Make AI Work in Big Repos: Spec-First Workflow and Frequent Intentional Compaction

Added Sep 23, 2025
Article: PositiveCommunity: NeutralDivisive
Make AI Work in Big Repos: Spec-First Workflow and Frequent Intentional Compaction

AI coding tools can succeed in large, complex codebases today by structuring the entire development process around context control and spec-first artifacts. The author’s “Frequent Intentional Compaction” workflow (research → plan → implement with subagents and aggressive summarization) enables rapid, high-quality changes while keeping teams mentally aligned. It isn’t magic—human review and expertise remain vital—and the hardest part is organizational change, not model capability.

Key Points

  • AI can work in large, complex codebases today if you redesign the development process around context engineering, not just prompts.
  • Frequent Intentional Compaction (research → plan → implement) keeps context small, correct, and on-trajectory; use subagents to search/summarize without polluting the main context.
  • Focus human review on the highest-leverage artifacts—research and plans—to prevent cascades of bad code and maintain mental alignment.
  • Real-world results: rapid bug fixes and 35k LOC of features shipped to a 300k LOC Rust repo in hours, with approvals and working demos.
  • It’s not magic: engagement and expertise still matter, and the approach can fail if research is shallow; the biggest challenge is organizational and workflow change, not model capability.

Sentiment

The community is genuinely divided. There is broad acknowledgment that AI coding tools can be useful, but strong skepticism about the grander claims that specs will replace code or that this workflow achieves the dramatic productivity gains described. The practical tips about context management and research-first approaches are received more favorably than the philosophical arguments about abstraction.
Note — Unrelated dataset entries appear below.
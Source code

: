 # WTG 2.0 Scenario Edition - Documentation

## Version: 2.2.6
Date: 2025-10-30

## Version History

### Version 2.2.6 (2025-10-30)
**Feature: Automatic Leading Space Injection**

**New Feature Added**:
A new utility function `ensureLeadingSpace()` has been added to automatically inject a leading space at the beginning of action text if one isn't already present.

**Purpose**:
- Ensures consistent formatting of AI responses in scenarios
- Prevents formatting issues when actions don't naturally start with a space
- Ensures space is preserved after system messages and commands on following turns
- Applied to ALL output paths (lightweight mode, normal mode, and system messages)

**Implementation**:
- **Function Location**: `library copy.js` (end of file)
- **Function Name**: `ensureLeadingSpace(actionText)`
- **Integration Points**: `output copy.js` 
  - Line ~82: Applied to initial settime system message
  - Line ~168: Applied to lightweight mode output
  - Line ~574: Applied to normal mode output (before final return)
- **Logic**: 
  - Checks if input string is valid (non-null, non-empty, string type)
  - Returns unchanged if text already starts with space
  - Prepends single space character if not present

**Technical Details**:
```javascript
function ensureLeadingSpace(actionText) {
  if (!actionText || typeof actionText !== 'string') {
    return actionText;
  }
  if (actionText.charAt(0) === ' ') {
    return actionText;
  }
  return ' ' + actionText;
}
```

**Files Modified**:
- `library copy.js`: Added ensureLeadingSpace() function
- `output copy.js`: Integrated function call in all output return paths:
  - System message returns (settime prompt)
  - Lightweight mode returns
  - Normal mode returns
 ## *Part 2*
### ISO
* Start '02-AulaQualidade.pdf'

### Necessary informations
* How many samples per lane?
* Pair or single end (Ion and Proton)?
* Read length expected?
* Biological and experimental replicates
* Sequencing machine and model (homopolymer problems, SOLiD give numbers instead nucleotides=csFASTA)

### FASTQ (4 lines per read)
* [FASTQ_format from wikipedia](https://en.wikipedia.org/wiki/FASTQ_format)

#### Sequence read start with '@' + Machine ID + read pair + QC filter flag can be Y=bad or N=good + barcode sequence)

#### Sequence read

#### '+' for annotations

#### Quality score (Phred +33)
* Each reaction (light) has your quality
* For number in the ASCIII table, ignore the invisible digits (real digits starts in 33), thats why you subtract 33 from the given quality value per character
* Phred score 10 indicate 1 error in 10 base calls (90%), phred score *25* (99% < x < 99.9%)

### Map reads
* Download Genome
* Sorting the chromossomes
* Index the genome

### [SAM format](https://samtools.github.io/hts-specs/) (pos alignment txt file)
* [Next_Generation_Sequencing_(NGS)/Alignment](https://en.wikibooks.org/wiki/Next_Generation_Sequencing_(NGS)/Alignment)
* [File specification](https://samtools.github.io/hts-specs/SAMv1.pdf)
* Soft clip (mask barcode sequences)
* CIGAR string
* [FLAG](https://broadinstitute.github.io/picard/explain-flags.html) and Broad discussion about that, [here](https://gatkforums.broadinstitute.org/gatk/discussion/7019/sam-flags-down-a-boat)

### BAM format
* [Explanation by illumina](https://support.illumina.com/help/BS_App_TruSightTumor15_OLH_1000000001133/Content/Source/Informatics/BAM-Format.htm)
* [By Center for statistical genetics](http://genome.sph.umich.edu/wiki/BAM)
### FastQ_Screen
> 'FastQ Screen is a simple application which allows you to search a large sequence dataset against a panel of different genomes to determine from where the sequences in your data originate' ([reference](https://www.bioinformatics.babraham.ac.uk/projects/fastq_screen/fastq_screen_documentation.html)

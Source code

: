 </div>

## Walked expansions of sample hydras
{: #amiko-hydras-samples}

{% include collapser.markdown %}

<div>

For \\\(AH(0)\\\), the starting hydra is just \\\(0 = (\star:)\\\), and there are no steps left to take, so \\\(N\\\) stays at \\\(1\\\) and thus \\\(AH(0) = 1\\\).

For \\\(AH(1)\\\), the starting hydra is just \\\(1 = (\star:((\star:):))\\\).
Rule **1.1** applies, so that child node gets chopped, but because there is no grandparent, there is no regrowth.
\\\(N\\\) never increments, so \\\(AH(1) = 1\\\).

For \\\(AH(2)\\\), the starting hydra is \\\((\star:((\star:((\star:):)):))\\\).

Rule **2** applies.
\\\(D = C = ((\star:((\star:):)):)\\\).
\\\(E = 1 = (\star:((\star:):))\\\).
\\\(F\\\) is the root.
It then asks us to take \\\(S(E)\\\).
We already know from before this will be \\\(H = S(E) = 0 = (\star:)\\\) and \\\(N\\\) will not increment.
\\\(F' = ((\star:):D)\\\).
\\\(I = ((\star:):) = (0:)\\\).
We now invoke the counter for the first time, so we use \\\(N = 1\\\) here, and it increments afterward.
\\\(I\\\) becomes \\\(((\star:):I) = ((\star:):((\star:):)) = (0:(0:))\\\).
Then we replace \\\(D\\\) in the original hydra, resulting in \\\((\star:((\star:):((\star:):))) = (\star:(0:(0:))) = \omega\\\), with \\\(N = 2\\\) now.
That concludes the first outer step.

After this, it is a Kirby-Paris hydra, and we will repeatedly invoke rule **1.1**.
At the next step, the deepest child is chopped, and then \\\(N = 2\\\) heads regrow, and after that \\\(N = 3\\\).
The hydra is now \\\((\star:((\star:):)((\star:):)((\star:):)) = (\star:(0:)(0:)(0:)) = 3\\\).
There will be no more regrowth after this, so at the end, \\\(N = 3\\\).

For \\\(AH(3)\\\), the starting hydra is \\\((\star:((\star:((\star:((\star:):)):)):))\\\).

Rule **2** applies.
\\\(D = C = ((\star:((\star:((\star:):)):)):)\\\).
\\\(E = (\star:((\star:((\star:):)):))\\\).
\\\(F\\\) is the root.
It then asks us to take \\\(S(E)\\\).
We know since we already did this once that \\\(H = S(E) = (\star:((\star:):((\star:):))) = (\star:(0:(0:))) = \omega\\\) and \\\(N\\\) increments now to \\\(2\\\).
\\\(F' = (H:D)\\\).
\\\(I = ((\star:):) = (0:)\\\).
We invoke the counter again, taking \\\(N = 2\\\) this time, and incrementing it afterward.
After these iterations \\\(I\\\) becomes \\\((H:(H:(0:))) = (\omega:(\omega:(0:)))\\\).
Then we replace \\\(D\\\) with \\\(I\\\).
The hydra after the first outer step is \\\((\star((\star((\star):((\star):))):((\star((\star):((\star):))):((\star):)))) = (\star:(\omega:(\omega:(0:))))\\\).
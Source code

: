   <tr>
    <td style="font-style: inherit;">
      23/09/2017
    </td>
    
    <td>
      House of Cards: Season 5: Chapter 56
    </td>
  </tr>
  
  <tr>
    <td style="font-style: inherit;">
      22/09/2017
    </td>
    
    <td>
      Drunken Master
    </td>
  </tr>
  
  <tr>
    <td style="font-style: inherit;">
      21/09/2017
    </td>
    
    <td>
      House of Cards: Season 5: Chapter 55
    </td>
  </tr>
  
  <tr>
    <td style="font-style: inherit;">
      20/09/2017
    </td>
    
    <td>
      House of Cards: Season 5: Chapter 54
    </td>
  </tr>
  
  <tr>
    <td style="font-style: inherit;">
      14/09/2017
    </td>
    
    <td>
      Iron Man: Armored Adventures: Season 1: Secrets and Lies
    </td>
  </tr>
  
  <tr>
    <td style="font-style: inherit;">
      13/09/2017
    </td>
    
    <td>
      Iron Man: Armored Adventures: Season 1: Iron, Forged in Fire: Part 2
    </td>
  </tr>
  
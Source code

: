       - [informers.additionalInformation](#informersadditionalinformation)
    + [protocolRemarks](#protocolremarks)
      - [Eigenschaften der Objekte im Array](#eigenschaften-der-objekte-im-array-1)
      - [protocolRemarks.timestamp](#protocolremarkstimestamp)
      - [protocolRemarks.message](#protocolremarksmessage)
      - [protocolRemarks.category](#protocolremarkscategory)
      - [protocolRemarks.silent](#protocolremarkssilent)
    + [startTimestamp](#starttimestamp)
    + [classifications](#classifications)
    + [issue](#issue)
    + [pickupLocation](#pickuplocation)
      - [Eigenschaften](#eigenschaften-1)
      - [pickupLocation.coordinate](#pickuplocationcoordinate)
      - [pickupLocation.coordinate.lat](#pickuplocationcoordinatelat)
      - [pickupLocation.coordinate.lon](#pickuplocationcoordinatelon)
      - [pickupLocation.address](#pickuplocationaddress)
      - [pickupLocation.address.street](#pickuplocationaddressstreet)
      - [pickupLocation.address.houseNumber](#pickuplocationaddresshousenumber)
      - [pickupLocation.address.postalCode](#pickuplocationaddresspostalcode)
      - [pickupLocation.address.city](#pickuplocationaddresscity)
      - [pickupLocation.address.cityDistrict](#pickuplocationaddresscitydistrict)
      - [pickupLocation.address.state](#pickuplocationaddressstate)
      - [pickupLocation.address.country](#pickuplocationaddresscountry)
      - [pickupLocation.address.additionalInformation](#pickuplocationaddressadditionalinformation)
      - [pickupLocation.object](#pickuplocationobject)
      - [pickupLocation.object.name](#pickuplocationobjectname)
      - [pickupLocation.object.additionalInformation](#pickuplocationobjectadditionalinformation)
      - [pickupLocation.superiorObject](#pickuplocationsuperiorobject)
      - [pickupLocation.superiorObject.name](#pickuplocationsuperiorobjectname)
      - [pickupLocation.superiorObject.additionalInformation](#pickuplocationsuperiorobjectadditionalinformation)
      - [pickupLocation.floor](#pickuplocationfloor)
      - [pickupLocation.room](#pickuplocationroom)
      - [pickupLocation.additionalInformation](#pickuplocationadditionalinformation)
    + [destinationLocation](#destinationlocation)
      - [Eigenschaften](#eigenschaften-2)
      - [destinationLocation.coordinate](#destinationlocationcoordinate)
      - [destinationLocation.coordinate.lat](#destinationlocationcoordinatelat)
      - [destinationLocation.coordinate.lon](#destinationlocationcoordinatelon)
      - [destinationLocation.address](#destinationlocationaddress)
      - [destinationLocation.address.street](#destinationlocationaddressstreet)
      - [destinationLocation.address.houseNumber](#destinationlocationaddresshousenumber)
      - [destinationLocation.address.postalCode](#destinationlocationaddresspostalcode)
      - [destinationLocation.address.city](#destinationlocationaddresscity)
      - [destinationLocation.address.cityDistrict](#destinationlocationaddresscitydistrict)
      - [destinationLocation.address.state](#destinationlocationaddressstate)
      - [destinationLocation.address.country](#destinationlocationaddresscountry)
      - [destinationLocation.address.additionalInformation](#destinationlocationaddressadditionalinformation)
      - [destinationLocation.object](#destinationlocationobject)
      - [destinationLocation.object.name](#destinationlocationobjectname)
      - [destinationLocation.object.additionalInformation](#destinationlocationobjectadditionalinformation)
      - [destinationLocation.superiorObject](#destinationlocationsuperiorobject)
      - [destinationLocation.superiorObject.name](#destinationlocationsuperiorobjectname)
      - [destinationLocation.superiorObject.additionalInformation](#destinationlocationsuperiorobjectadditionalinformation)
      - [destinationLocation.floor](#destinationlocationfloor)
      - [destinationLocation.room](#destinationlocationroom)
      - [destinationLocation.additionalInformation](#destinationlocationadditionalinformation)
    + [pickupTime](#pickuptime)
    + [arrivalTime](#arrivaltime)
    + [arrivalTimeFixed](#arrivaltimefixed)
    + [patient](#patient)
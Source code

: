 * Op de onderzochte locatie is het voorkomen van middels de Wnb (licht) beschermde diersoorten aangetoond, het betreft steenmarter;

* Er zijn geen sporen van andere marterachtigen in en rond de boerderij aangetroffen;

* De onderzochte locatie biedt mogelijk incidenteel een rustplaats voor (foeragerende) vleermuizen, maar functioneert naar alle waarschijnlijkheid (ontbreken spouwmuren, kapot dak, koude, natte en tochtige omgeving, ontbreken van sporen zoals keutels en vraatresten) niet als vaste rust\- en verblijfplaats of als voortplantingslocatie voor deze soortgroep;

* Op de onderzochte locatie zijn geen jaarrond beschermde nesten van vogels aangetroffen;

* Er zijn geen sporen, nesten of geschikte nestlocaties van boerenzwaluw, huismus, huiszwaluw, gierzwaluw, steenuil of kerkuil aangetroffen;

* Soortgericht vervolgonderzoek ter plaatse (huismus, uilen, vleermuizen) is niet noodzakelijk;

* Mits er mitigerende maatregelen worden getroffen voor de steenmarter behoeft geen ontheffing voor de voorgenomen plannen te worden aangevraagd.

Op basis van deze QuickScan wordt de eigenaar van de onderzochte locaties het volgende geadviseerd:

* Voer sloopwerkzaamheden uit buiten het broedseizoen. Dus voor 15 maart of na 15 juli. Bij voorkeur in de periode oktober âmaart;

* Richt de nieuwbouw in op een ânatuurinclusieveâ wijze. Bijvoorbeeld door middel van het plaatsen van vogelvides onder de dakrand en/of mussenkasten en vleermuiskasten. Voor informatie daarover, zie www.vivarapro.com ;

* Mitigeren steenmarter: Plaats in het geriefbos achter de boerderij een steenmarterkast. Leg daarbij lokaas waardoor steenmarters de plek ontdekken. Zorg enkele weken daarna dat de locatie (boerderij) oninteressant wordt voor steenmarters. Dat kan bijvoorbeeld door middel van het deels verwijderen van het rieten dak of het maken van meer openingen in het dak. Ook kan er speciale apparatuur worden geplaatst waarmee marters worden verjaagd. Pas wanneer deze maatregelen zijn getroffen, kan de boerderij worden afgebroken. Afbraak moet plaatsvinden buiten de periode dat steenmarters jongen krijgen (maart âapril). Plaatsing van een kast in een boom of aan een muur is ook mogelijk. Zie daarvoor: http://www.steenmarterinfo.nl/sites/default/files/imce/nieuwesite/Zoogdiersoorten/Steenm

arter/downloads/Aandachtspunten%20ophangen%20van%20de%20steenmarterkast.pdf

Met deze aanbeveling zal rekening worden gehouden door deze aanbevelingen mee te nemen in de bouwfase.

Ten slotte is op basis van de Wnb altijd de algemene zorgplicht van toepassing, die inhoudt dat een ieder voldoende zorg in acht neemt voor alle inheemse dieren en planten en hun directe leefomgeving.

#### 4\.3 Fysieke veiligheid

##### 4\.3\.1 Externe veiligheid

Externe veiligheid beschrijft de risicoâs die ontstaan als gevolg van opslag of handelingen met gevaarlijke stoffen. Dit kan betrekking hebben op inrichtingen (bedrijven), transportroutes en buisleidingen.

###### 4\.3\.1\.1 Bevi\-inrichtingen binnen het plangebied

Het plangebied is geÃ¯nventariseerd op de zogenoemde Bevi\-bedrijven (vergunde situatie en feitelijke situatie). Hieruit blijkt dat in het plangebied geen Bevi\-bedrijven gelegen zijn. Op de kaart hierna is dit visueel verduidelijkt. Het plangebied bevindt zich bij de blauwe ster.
Many experienced engineers remain unconvinced that the overhead of these workflows produces net positive results compared to traditional coding with lighter AI assistance.

In Agreement

  • The research-plan-implement loop with deliberate context compaction genuinely helps AI agents navigate large, unfamiliar codebases — multiple practitioners report success with similar workflows across different tech stacks.
  • Reviewing specs and plans rather than massive code diffs is a more scalable approach to code review when AI generates most of the code.
  • AI coding tools excel at eliminating boilerplate friction and 'death by a million paper cuts' in large codebases, making development more enjoyable even when the overall time savings are modest.
  • Good documentation and clean codebase organization are prerequisites for effective AI coding — the cost of getting AI productive in a codebase is a useful proxy for technical debt.
  • The role of engineers is genuinely shifting toward defining and verifying behavior through specs and tests rather than writing every line of implementation code.

Opposed

  • LLMs are fundamentally non-deterministic unlike compilers — you cannot treat specs as 'the new code' when the same prompt produces different implementations each time, requiring full code review anyway.
  • The article's productivity claims are misleading: the '35k LOC in 7 hours' actually took seven days to ship, much of the LOC was auto-generated, and one PR remained unmerged — making the sample size too small for broad conclusions.
  • Human review and context-switching are unavoidable bottlenecks that negate the theoretical gains from running multiple parallel AI agents, echoing the Mythical Man-Month principle that you cannot simply add parallelism to speed up complex work.
  • The elaborate workflow of writing specs, managing context windows, and engineering prompts may not be more productive than traditional coding with light AI assistance — it just shifts the work from coding to spec management.
  • AI coding tools degrade developer skills and understanding of codebases over time, and the high costs ($12k/month for a team of three, $650 for two PRs) may not be justified by the actual productivity gains.
  • Natural language specs are inherently vague and incomplete — if you write them precisely enough to reliably produce correct code, you end up writing something that looks a lot like a programming language anyway.